Figure 2 Implementing secondary with HBase coprocessor indexing

2. The client initiates the dual operation of the put and delete operations for the primary and index tables. From: http://hadoop-hbase.blogspot.com/2012/10/musings-on-secondary-indexes.html "outside the Wall"

Its concrete approach is summed up by:

    • Set the TTL of the main table (time to Live) the peso primer smaller, letting it die a little bit earlier.
    • Do not store value values in Indexingtable, that is, delete the Val column shown in 2.
    • When the put operation, for all columns of the operation's main table, use the same local timestamp value, update to Indexing table, and then use the timestamp to insert the main table data.
    • Delete operation, the data of the primary table is first manipulated, and then the data of the indexing table is updated.

Although there is no guarantee of atomicity and consistency in this scheme, the timestamp, no locks and no server-side codes, make it a great advantage in the two-level index. As for the middle error, let's see if we can tolerate:

1) The Put index table succeeds, and the put main table fails. Since indexing table does not store Val values, it still needs to jump to main Table, so this error is equivalent to taking a stale index to access the corresponding Rowkey bar, which has no effect on the correctness of the results.

2) Delete Main Table succeeded, delete index table failed. Is the content of the index table >= the contents of the main table, and the actual return value needs to be done through the main table.

In the production environment, what kind of method is more practical?

On this issue, according to the individual's current experience in the production environment HBase cluster, the combination of the above two methods of the pros and cons, can be designed in this way.

1, the main table service online business, its performance needs to be guaranteed. The use of coprocessor and the encapsulation of the client will affect its performance, so under normal circumstances, the direct operation is not appropriate. If you want to use scenario two, I do feel that you can adjust the operation of the indexing table to remove content that guarantees its security, such as the ability to turn off write Hlog, which further reduces the delay of its operation.

2, Offline Update index table. In a scenario where a level two index is really needed, the timeliness requirements are often low. The index can be updated in real-time to a redis-like KV system and periodically updated from KV to indexing table in HBase. Ps:redis has the concept of DB setup, which can be isolated by time period, so that data in a certain period of time will be updated to Redis, ensuring that Redis import MapReduce can still update operations.
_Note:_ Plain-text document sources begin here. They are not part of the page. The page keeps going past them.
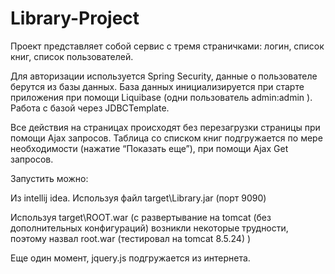 # Library-Project
Проект представляет собой сервис с тремя страничками: логин, список книг, список пользователей.

Для авторизации используется Spring Security, данные о пользователе берутся из базы данных.
База данных инициализируется при старте приложения при помощи Liquibase (одни пользователь admin:admin ). 
Работа с базой через JDBCTemplate.

Все действия на страницах происходят без перезагрузки страницы при помощи Ajax запросов.
Таблица со списком книг подгружается по мере необходимости (нажатие “Показать еще”), 
при помощи Ajax Get запросов.

Запустить можно:

Из intellij idea.
Используя файл target\Library.jar (порт 9090)

Используя target\ROOT.war (с развертывание на tomcat (без дополнительных конфигураций) 
возникли некоторые трудности, поэтому назвал root.war (тестировал на tomcat 8.5.24) )

Еще один момент, jquery.js подгружается из интернета.
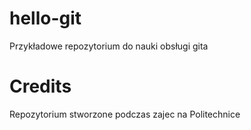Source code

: # hello-git
Przykładowe repozytorium do nauki obsługi gita
# Credits  
Repozytorium stworzone podczas zajec na Politechnice
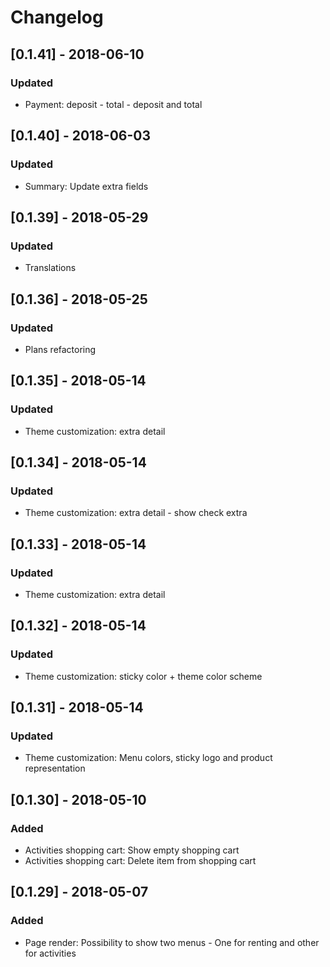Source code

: # Changelog

## [0.1.41] - 2018-06-10
### Updated
- Payment: deposit - total - deposit and total

## [0.1.40] - 2018-06-03
### Updated
- Summary: Update extra fields

## [0.1.39] - 2018-05-29
### Updated
- Translations

## [0.1.36] - 2018-05-25
### Updated
- Plans refactoring

## [0.1.35] - 2018-05-14
### Updated
- Theme customization: extra detail

## [0.1.34] - 2018-05-14
### Updated
- Theme customization: extra detail - show check extra

## [0.1.33] - 2018-05-14
### Updated
- Theme customization: extra detail

## [0.1.32] - 2018-05-14
### Updated
- Theme customization: sticky color + theme color scheme

## [0.1.31] - 2018-05-14
### Updated
- Theme customization: Menu colors, sticky logo and product representation

## [0.1.30] - 2018-05-10
### Added
- Activities shopping cart: Show empty shopping cart
- Activities shopping cart: Delete item from shopping cart

## [0.1.29] - 2018-05-07
### Added
- Page render: Possibility to show two menus - One for renting and other for activities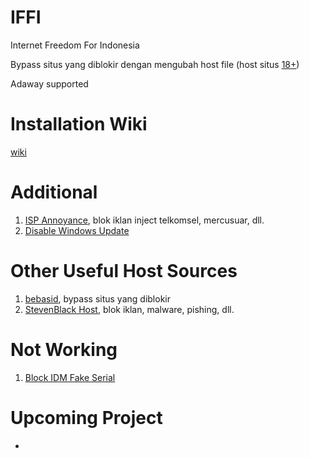 # IFFI
Internet Freedom For Indonesia

Bypass situs yang diblokir dengan mengubah host file (host situs [18+](https://raw.githubusercontent.com/palmsugar26/IFFI/master/18/host.txt))

Adaway supported

# Installation Wiki
[wiki](https://github.com/iffizier/IFFI/wiki)

# Additional
1. [ISP Annoyance](https://raw.githubusercontent.com/palmsugar26/IFFI/master/ISPAnnoyance/host.txt), blok iklan inject telkomsel, mercusuar, dll.
2. [Disable Windows Update](https://raw.githubusercontent.com/palmsugar26/IFFI/master/DisableWinUpdates/host.txt)

# Other Useful Host Sources
1. [bebasid](https://github.com/bebasid/bebasid), bypass situs yang diblokir
2. [StevenBlack Host](https://github.com/StevenBlack/hosts), blok iklan, malware, pishing, dll.

# Not Working
1. [Block IDM Fake Serial](https://raw.githubusercontent.com/palmsugar26/IFFI/master/BlockIDMFakeSerial/host.txt)

# Upcoming Project
-
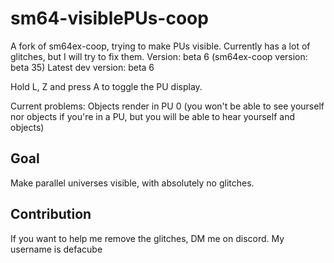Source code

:# sm64-visiblePUs-coop
A fork of sm64ex-coop, trying to make PUs visible.
Currently has a lot of glitches, but I will try to fix them.
Version: beta 6 (sm64ex-coop version: beta 35)
Latest dev version: beta 6

Hold L, Z and press A to toggle the PU display.

Current problems: Objects render in PU 0 (you won't be able to see yourself nor objects if you're in a PU, but you will be able to hear yourself and objects)

## Goal
Make parallel universes visible, with absolutely no glitches.

## Contribution
If you want to help me remove the glitches, DM me on discord. My username is defacube
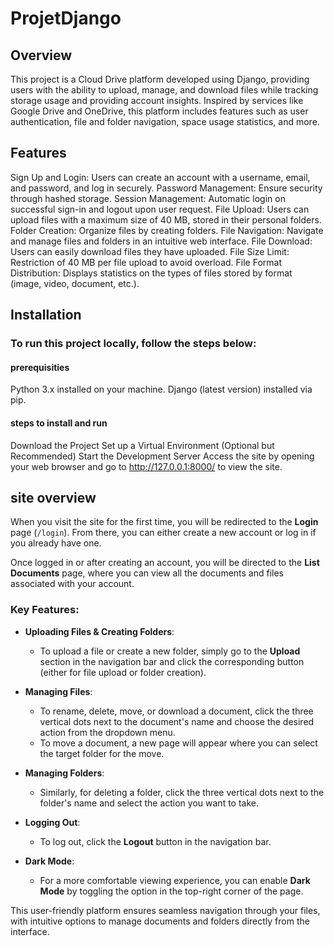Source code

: # ProjetDjango

## Overview
This project is a Cloud Drive platform developed using Django, providing users with the ability to upload, manage, and download files while tracking storage usage and providing account insights. Inspired by services like Google Drive and OneDrive, this platform includes features such as user authentication, file and folder navigation, space usage statistics, and more.

## Features

Sign Up and Login: Users can create an account with a username, email, and password, and log in securely.
Password Management: Ensure security through hashed storage.
Session Management: Automatic login on successful sign-in and logout upon user request.
File Upload: Users can upload files with a maximum size of 40 MB, stored in their personal folders.
Folder Creation: Organize files by creating folders.
File Navigation: Navigate and manage files and folders in an intuitive web interface.
File Download: Users can easily download files they have uploaded.
File Size Limit: Restriction of 40 MB per file upload to avoid overload.
File Format Distribution: Displays statistics on the types of files stored by format (image, video, document, etc.).

## Installation
### To run this project locally, follow the steps below:

#### prerequisities 
Python 3.x installed on your machine.
Django (latest version) installed via pip.
#### steps to install and run
Download the Project
Set up a Virtual Environment (Optional but Recommended)
Start the Development Server
Access the site by opening your web browser and go to http://127.0.0.1:8000/ to view the site.


## site overview
When you visit the site for the first time, you will be redirected to the **Login** page (`/login`). From there, you can either create a new account or log in if you already have one.

Once logged in or after creating an account, you will be directed to the **List Documents** page, where you can view all the documents and files associated with your account.

### Key Features:

- **Uploading Files & Creating Folders**:
  - To upload a file or create a new folder, simply go to the **Upload** section in the navigation bar and click the corresponding button (either for file upload or folder creation).
  
- **Managing Files**:
  - To rename, delete, move, or download a document, click the three vertical dots next to the document's name and choose the desired action from the dropdown menu.
  - To move a document, a new page will appear where you can select the target folder for the move.
  
- **Managing Folders**:
  - Similarly, for deleting a folder, click the three vertical dots next to the folder's name and select the action you want to take.
  

- **Logging Out**:
  - To log out, click the **Logout** button in the navigation bar.

- **Dark Mode**:
  - For a more comfortable viewing experience, you can enable **Dark Mode** by toggling the option in the top-right corner of the page.

This user-friendly platform ensures seamless navigation through your files, with intuitive options to manage documents and folders directly from the interface.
PS: Community and production systems the scenario for hbase two-level indexing continues to be an ongoing concern.

HBase Two-level indexing scheme summary

Contact Us

The content source of this page is from Internet, which doesn't represent Alibaba Cloud's opinion; products and services mentioned on that page don't have any relationship with Alibaba Cloud. If the content of the page makes you feel confusing, please write us an email, we will handle the problem within 5 days after receiving your email.

If you find any instances of plagiarism from the community, please send an email to: info-contact@alibabacloud.com and provide relevant evidence. A staff member will contact you within 5 working days.

A Free Trial That Lets You Build Big!

Start building with 50+ products and up to 12 months usage for Elastic Compute Service

  • Sales Support

    1 on 1 presale consultation

  • After-Sales Support

    24/7 Technical Support 6 Free Tickets per Quarter Faster Response

  • Alibaba Cloud offers highly flexible support services tailored to meet your exact needs.